Precisamente esa oposición, esa contraposición entre materialismo y
espiritualidad, constituye la ciencia del Quijote. O más propiamente representa la
exaltación del idealismo, refrenado por la realidad del sentido común.
De ahí la universalidad de Cervantes, a quien, sin embargo, es preciso identificar
como genio auténticamente español, tal que no puede concebirse como no sea en
España.
Esta solemne sesión que la Academia Argentina de Letras ha querido poner bajo la
advocación del genio máximo del idioma en el IV Centenario de su nacimiento,
traduce –a mi modo de ver- la decidida voluntad argentina de reencontrar las rutas
tradicionales en las que la concepción del mundo y de la persona humana se
originan en la honda espiritualidad grecolatina y en la ascética grandeza ibérica y
cristiana.
Para participar en ese acto, he preferido traer, antes que una exposición académica
sobre la inmortal figura de Cervantes, su palpitación humana, su honda vivencia
espiritual y su suprema gracia hispánica. Su vida y en su obra personifica la más
alta expresión de las virtudes que nos incumbe resguardar.
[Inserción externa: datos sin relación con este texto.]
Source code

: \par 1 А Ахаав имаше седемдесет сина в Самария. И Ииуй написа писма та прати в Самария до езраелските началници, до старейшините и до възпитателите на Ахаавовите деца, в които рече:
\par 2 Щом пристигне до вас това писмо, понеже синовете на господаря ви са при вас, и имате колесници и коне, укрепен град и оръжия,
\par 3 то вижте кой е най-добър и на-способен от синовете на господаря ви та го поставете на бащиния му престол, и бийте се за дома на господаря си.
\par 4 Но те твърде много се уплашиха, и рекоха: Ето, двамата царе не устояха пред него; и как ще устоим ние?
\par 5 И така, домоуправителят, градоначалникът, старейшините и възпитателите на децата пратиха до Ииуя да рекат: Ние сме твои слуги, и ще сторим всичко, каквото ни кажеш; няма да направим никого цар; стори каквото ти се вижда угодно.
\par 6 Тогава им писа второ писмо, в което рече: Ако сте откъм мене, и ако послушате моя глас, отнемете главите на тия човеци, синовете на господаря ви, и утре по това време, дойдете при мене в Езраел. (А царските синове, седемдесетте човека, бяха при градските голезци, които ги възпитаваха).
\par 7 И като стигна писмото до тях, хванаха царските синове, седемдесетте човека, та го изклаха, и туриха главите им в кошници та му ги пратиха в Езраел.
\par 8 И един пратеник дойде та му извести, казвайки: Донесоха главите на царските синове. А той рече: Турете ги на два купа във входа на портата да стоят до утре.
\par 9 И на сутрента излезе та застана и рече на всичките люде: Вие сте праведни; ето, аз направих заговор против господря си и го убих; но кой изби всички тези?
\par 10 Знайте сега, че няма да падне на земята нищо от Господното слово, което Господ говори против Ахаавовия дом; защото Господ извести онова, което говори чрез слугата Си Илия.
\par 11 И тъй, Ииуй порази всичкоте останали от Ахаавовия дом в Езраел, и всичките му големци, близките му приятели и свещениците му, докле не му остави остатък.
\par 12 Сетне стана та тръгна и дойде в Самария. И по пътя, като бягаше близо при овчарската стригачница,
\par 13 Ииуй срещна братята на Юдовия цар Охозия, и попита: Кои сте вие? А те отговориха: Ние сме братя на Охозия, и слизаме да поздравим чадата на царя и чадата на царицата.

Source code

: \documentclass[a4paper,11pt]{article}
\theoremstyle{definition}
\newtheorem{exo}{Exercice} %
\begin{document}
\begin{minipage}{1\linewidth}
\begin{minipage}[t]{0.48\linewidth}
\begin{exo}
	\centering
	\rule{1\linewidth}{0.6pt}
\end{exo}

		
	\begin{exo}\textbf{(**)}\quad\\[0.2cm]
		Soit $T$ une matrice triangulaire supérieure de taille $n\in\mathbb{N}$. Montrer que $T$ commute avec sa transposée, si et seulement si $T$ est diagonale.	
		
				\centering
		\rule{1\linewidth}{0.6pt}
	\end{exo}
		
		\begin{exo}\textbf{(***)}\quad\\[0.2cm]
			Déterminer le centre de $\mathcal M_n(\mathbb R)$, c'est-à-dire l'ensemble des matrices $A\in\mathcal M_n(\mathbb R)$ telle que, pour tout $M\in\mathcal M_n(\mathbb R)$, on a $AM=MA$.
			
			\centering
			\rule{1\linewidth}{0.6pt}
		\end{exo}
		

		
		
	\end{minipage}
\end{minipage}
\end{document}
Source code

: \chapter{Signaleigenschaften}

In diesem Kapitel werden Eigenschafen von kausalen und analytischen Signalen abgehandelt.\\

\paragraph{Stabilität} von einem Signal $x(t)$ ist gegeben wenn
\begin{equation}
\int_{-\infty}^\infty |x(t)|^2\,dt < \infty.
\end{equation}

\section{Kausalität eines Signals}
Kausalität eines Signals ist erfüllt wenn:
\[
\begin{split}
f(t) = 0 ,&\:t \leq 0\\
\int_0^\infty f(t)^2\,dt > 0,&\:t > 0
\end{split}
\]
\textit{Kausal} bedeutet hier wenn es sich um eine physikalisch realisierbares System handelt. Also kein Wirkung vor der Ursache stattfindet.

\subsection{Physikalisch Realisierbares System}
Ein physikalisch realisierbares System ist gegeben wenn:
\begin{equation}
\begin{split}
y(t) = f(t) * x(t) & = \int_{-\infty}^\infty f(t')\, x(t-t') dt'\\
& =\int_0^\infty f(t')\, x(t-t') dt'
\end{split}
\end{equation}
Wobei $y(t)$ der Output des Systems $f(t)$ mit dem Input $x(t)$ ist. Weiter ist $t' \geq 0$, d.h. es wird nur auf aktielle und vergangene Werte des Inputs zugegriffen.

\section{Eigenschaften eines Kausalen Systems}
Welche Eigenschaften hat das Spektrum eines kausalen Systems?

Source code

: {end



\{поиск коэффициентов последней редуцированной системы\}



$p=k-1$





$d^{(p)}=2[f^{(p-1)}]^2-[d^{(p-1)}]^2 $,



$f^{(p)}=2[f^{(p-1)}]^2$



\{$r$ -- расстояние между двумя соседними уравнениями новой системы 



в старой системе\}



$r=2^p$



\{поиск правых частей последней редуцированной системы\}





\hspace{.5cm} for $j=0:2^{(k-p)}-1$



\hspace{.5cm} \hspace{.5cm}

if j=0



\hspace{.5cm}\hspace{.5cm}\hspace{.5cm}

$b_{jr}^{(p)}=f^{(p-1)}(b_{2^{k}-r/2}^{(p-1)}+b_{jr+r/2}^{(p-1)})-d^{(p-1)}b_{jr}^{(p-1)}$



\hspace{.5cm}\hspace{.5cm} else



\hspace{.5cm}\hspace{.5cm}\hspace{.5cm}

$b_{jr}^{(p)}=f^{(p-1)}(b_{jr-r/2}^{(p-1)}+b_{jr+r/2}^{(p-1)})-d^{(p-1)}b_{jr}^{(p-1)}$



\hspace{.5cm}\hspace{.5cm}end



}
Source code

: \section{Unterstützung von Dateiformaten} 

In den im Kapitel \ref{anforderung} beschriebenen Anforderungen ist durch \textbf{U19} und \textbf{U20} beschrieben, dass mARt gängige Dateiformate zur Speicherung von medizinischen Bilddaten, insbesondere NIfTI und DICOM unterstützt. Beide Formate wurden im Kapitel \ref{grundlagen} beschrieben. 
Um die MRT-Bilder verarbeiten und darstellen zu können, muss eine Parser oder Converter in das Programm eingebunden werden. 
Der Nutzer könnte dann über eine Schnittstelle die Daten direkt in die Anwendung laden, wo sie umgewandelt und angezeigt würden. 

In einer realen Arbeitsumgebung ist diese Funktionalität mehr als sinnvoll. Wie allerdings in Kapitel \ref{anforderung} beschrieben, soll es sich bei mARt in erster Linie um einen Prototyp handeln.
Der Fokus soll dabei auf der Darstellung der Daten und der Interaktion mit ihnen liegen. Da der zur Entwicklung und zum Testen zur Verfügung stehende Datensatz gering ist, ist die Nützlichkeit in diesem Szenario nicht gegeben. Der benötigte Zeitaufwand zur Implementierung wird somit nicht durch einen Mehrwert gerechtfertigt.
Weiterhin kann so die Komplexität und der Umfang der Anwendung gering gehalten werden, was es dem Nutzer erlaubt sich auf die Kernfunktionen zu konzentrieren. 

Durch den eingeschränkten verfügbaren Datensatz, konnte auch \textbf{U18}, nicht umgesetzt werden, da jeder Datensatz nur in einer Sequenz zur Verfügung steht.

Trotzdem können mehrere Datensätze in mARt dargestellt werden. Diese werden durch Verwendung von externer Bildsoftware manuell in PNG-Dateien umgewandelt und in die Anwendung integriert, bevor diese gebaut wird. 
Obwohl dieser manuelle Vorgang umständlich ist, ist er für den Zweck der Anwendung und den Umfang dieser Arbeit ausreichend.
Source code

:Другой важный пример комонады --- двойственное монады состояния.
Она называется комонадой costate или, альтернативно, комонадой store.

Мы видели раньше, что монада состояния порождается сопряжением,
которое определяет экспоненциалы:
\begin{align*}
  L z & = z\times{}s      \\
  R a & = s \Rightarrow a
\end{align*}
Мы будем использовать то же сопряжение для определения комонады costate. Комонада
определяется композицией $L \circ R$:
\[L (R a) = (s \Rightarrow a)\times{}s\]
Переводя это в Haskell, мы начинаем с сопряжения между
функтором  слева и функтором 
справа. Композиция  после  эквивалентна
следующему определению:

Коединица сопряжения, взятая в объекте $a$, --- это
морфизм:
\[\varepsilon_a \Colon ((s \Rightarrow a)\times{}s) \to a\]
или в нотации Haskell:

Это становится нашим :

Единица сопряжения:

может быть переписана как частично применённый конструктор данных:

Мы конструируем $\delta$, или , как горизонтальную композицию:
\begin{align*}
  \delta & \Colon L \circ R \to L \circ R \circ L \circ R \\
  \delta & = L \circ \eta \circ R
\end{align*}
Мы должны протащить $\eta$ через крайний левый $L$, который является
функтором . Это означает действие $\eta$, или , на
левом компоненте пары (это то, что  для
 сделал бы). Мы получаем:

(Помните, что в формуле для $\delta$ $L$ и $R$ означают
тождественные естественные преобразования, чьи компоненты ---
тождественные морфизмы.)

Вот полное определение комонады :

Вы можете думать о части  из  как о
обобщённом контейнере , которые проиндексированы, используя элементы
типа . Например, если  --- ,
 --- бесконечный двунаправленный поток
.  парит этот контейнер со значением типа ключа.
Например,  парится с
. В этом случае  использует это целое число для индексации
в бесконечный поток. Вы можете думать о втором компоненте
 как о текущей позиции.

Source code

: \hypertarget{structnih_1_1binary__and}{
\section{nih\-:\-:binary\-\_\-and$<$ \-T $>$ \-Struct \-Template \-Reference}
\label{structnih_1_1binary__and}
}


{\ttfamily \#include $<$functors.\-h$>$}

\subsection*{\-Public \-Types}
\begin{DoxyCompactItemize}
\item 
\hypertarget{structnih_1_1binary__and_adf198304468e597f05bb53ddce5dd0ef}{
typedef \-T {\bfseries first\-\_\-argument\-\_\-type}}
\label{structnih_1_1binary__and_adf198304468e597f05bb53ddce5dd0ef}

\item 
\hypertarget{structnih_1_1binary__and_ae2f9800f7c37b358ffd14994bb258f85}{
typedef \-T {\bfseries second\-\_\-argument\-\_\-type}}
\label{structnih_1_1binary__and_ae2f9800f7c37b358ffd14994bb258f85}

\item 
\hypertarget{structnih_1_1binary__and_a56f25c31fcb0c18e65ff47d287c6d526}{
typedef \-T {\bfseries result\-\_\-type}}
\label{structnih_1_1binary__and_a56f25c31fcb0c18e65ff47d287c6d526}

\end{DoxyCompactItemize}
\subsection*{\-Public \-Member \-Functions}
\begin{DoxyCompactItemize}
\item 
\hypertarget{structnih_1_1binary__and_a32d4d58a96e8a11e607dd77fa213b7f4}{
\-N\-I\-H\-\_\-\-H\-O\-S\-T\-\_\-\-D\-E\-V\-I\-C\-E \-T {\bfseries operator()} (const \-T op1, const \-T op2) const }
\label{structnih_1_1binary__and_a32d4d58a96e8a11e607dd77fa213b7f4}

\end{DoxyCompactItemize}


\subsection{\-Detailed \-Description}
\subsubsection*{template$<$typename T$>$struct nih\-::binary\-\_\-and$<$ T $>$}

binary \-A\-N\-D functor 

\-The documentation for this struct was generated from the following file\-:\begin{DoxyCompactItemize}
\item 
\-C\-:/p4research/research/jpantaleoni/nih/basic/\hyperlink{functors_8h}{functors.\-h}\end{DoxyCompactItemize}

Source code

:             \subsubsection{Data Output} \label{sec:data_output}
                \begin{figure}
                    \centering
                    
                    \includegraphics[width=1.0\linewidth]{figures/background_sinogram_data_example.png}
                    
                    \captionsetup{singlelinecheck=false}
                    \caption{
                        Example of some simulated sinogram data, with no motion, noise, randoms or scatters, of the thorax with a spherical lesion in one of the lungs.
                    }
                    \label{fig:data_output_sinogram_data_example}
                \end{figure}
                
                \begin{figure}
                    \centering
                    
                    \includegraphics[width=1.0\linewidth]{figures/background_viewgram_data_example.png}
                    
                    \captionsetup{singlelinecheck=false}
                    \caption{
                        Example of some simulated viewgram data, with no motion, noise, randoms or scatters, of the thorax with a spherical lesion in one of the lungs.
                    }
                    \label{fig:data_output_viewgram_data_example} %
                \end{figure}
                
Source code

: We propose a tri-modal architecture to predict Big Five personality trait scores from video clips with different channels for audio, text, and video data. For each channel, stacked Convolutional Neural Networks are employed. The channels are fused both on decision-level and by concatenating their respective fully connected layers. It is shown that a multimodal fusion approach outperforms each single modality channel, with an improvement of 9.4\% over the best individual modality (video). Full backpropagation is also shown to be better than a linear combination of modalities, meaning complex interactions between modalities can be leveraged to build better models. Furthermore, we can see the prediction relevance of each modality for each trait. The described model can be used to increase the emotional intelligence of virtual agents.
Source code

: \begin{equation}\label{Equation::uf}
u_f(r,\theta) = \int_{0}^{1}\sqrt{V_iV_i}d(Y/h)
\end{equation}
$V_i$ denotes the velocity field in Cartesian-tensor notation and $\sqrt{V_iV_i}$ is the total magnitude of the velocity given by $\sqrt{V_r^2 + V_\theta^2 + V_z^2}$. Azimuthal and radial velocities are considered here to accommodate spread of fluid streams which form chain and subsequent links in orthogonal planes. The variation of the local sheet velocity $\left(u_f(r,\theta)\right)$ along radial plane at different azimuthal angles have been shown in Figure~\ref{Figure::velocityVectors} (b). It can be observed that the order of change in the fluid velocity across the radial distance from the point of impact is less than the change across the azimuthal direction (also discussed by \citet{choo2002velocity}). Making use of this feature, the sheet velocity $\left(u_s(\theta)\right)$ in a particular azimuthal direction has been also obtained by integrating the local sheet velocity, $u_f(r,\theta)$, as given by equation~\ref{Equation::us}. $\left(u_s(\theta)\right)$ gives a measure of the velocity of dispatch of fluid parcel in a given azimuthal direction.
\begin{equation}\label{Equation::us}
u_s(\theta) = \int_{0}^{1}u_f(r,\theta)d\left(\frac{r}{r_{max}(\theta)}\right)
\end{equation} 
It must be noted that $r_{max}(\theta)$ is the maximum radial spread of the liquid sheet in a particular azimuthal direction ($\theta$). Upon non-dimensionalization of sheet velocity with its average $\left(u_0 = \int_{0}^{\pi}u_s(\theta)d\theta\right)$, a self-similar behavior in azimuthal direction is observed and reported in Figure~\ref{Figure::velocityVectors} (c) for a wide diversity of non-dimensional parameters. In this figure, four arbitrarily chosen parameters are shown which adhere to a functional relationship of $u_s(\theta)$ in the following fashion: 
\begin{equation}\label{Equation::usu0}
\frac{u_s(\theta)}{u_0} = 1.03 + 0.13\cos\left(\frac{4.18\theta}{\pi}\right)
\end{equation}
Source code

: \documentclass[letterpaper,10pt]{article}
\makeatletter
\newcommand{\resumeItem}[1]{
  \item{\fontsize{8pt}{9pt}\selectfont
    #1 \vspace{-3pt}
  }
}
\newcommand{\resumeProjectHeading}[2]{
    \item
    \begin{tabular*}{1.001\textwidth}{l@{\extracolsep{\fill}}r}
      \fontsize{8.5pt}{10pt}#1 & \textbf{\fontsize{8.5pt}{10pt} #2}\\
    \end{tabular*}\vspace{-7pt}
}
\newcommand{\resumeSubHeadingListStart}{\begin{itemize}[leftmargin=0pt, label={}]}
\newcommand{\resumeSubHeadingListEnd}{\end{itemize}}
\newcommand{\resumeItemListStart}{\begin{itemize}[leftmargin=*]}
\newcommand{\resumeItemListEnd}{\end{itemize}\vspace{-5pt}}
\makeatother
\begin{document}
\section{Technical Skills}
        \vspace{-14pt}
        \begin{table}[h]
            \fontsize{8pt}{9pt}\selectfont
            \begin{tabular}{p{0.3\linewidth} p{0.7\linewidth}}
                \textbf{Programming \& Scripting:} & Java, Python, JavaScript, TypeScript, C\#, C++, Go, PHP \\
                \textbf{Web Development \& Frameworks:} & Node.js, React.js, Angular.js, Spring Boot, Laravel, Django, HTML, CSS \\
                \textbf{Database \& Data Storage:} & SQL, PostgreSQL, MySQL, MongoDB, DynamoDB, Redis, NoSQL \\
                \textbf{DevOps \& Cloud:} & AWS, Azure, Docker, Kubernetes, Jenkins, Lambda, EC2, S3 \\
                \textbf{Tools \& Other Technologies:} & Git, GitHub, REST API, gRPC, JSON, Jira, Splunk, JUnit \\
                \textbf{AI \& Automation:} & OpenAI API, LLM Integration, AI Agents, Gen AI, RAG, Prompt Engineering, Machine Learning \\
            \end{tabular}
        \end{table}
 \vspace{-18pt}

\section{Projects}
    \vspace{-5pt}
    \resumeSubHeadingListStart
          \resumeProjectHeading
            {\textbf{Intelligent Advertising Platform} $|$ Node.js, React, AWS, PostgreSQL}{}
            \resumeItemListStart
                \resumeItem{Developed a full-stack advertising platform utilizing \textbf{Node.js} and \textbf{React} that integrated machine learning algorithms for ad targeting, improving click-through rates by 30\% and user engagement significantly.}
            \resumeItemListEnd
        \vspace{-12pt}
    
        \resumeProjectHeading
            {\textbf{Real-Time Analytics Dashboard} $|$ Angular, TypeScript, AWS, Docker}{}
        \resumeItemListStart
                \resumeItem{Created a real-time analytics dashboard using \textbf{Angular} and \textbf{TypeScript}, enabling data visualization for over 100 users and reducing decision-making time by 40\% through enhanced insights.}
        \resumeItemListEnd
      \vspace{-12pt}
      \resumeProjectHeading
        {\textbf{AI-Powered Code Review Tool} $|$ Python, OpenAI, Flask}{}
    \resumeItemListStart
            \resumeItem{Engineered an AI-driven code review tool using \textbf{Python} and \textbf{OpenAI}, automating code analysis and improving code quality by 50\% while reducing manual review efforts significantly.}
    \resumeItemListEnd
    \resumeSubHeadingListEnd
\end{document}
Mientras unos soñaban y otros seguían amodorrados en su incredulidad, fue
gestándose la tremenda subversión social que hoy vivimos y que preparó la crisis
de las estructuras políticas tradicionales. La revolución social de Eurasia ha ido
extendiéndose hacia Occidente, y los cimientos de los países latinos del Oeste
europeo crujen ante la proximidad de exóticos carros de guerra. Por los Andes
asoman su cabeza pretendidos profetas a sueldo de un mundo que abomina de
nuestra civilización, y otra trágica paradoja parece cernirse sobre América al oírse
voces que, con la excusa de defender los principios de la Democracia (aunque en el
fondo quieren proteger los privilegios del capitalismo), permiten el
entronizamiento de una nueva y sangrienta Tiranía.
Como miembros de la comunidad occidental, no podemos substraernos a un
problema que de no resolverlo con acierto, puede derrumbar un patrimonio
espiritual acumulado durante siglos. Hoy, más que nunca, debe resucitar Don
Quijote y abrirse el sepulcro del Cid Campeador.